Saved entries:

-=-=-

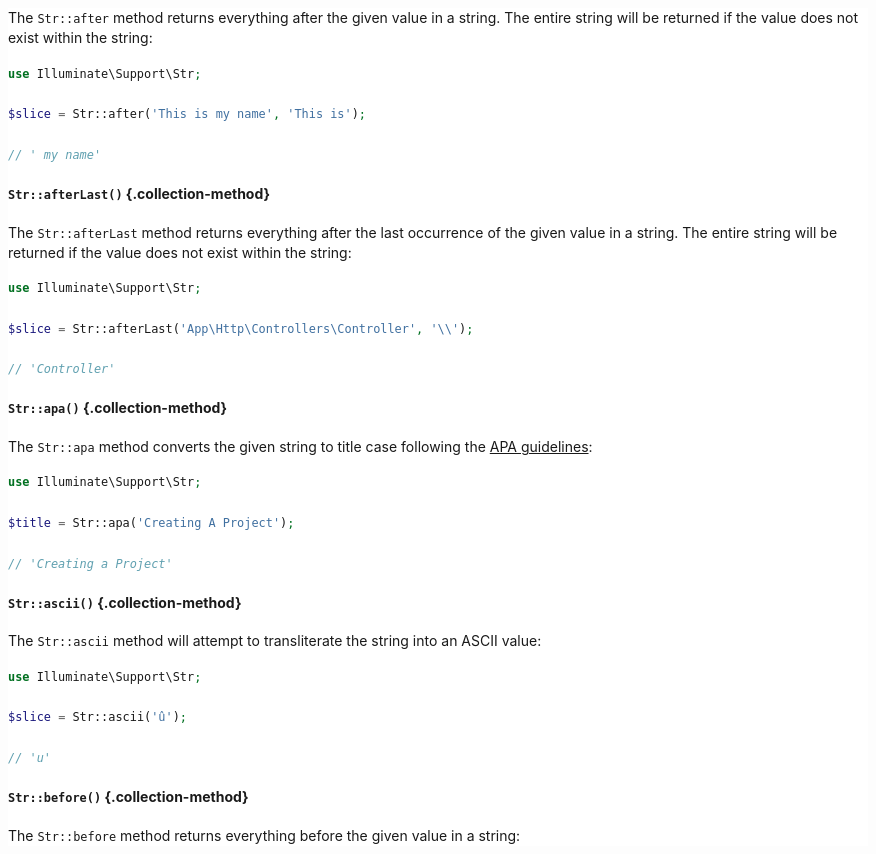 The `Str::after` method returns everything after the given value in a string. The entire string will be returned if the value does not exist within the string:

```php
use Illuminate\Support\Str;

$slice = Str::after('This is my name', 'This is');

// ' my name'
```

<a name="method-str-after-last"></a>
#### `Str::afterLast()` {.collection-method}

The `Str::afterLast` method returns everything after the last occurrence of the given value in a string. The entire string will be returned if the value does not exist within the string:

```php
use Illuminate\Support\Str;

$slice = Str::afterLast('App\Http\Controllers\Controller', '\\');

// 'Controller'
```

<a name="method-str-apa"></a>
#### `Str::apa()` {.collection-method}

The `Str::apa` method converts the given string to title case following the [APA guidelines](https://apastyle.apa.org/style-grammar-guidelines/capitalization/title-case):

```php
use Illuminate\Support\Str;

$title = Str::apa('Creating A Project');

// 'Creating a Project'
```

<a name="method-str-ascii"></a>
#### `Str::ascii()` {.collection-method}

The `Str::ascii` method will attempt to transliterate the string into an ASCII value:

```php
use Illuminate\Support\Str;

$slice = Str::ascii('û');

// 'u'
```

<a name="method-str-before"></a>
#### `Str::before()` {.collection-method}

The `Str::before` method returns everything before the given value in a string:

-=-=-

> **Description of the task**
The records above are to be transcribed word for word. Skip the images.

> **Response box**
 The `Str::after` method returns everything after the given value in a string. The entire string will be returned if the value does not exist within the string:

```php
use Illuminate\Support\Str;

$slice = Str::after('This is my name', 'This is');

// ' my name'
```

<a name="method-str-after-last"></a>
#### `Str::afterLast()` {.collection-method}

The `Str::afterLast` method returns everything after the last occurrence of the given value in a string. The entire string will be returned if the value does not exist within the string:

```php
use Illuminate\Support\Str;

$slice = Str::afterLast('App\Http\Controllers\Controller', '\\');

// 'Controller'
```

<a name="method-str-apa"></a>
#### `Str::apa()` {.collection-method}

The `Str::apa` method converts the given string to title case following the [APA guidelines](https://apastyle.apa.org/style-grammar-guidelines/capitalization/title-case):

```php
use Illuminate\Support\Str;

$title = Str::apa('Creating A Project');

// 'Creating a Project'
```

<a name="method-str-ascii"></a>
#### `Str::ascii()` {.collection-method}

The `Str::ascii` method will attempt to transliterate the string into an ASCII value:

```php
use Illuminate\Support\Str;

$slice = Str::ascii('û');

// 'u'
```

<a name="method-str-before"></a>
#### `Str::before()` {.collection-method}

The `Str::before` method returns everything before the given value in a string:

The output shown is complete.